■ Records supplied
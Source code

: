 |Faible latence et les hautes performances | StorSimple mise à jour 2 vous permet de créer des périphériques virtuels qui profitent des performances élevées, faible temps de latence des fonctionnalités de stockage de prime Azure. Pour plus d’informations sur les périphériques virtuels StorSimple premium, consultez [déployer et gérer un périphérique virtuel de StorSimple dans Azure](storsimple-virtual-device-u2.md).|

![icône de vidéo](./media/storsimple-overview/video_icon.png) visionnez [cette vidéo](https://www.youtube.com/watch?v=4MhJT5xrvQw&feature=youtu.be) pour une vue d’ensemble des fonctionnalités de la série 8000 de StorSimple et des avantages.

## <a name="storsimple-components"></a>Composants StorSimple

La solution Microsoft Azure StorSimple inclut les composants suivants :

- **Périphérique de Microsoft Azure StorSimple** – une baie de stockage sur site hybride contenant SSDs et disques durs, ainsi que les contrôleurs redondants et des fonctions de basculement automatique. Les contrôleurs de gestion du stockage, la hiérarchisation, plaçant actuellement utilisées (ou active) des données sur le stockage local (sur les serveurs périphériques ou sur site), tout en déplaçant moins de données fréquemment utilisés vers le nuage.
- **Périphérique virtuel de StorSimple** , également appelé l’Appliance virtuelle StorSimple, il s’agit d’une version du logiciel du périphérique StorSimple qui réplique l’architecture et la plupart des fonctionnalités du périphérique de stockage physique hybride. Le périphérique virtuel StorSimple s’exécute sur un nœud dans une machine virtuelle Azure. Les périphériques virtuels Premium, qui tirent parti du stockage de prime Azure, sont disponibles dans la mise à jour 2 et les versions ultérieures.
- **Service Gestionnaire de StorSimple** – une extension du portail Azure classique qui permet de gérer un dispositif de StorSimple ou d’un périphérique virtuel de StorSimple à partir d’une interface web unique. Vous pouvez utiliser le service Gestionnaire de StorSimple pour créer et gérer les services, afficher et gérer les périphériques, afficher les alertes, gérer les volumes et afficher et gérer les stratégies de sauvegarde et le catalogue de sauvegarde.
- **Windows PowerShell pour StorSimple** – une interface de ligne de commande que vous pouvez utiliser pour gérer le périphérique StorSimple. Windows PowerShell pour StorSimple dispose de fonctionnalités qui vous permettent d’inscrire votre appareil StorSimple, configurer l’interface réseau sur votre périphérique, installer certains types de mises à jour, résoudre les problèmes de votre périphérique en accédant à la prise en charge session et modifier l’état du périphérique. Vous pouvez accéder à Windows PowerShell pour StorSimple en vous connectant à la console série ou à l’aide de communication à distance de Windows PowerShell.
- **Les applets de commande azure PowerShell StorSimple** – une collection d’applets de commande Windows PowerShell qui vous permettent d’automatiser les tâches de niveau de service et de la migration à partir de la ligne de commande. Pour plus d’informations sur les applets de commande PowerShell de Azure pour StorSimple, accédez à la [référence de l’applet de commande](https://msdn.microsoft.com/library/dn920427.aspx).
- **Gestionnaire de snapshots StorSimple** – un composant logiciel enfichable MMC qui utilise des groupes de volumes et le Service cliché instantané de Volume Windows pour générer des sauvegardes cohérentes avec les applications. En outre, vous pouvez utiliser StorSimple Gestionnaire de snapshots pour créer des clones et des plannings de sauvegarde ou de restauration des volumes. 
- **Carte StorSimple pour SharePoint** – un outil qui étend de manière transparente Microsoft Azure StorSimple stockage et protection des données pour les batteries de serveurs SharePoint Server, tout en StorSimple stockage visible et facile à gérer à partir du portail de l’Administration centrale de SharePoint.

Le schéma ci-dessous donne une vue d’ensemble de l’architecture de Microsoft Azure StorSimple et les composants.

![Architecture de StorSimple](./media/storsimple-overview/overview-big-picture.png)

--

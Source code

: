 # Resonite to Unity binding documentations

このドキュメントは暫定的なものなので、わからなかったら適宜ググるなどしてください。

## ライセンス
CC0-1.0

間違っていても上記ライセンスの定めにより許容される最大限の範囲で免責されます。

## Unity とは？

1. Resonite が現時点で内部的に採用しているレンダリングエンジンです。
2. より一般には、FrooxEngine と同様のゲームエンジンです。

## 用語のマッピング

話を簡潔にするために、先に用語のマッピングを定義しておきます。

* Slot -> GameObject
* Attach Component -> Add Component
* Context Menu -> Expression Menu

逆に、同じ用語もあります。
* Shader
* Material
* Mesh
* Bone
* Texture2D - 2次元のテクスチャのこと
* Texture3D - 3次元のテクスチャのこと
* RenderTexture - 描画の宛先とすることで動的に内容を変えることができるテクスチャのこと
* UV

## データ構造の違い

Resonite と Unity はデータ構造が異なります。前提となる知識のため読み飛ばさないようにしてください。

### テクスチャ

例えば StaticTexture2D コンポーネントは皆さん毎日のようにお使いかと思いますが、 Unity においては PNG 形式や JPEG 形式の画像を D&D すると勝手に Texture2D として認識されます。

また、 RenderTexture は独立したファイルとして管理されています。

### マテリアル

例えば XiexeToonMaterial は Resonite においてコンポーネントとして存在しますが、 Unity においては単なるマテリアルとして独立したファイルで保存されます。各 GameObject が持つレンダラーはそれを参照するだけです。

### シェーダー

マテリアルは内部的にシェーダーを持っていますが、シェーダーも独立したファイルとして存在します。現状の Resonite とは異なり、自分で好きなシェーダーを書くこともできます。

==

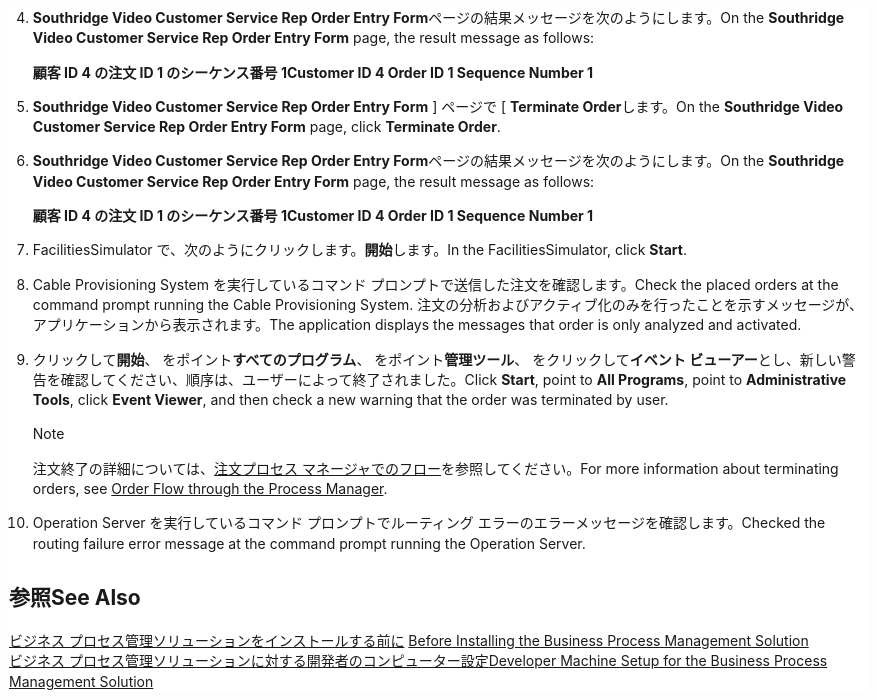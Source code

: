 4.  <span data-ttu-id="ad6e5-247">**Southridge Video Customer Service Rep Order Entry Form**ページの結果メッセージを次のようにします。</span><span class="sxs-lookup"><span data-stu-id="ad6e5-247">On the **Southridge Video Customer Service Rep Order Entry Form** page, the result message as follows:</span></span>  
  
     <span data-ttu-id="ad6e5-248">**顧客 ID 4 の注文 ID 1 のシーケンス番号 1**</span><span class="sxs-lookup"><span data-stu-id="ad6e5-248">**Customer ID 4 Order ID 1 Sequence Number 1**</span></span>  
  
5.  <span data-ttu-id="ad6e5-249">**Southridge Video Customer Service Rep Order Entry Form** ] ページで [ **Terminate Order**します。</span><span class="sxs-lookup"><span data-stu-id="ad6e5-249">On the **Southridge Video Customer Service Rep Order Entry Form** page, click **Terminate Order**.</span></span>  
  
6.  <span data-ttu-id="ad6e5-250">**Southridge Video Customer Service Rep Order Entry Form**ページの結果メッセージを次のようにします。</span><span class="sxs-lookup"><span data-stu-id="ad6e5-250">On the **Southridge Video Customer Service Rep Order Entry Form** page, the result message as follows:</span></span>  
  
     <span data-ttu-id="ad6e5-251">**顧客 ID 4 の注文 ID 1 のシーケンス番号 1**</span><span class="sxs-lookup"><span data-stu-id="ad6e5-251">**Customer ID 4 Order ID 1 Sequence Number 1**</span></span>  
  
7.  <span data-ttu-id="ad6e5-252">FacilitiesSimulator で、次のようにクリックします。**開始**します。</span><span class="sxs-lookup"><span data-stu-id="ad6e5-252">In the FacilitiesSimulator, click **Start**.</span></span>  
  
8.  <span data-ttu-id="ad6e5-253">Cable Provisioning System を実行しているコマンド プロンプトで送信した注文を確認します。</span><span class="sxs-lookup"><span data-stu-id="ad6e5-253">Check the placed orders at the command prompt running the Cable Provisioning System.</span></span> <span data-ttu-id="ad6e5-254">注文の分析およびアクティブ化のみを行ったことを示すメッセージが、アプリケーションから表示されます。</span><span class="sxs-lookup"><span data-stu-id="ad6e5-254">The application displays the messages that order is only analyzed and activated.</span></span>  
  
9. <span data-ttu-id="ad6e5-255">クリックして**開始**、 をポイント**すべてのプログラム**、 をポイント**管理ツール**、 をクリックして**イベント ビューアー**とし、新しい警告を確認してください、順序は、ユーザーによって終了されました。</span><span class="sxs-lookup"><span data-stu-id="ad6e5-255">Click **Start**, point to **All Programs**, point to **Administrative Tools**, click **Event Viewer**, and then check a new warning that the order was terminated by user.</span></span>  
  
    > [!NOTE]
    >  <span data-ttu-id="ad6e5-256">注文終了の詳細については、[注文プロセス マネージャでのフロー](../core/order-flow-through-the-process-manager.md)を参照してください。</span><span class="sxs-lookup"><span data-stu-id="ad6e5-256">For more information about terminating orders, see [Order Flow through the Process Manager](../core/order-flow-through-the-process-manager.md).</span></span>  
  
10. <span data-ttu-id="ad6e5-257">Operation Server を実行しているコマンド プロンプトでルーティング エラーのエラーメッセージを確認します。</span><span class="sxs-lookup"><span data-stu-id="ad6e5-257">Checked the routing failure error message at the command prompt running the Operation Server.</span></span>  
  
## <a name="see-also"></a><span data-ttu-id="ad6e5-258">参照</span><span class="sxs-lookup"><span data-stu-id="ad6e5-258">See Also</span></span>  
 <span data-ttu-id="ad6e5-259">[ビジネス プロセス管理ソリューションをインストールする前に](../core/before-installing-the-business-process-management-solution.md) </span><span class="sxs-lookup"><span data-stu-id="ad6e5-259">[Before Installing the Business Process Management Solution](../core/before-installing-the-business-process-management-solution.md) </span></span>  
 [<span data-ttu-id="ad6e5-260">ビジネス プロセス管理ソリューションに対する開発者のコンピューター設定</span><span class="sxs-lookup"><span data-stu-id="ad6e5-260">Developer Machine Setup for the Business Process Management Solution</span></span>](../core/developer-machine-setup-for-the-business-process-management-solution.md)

■ What is required
The string "Gestionnaire" marks the lines to return from the material. Copy each one.

■ Solution
- **Service Gestionnaire de StorSimple** – une extension du portail Azure classique qui permet de gérer un dispositif de StorSimple ou d’un périphérique virtuel de StorSimple à partir d’une interface web unique. Vous pouvez utiliser le service Gestionnaire de StorSimple pour créer et gérer les services, afficher et gérer les périphériques, afficher les alertes, gérer les volumes et afficher et gérer les stratégies de sauvegarde et le catalogue de sauvegarde.
- **Gestionnaire de snapshots StorSimple** – un composant logiciel enfichable MMC qui utilise des groupes de volumes et le Service cliché instantané de Volume Windows pour générer des sauvegardes cohérentes avec les applications. En outre, vous pouvez utiliser StorSimple Gestionnaire de snapshots pour créer des clones et des plannings de sauvegarde ou de restauration des volumes. 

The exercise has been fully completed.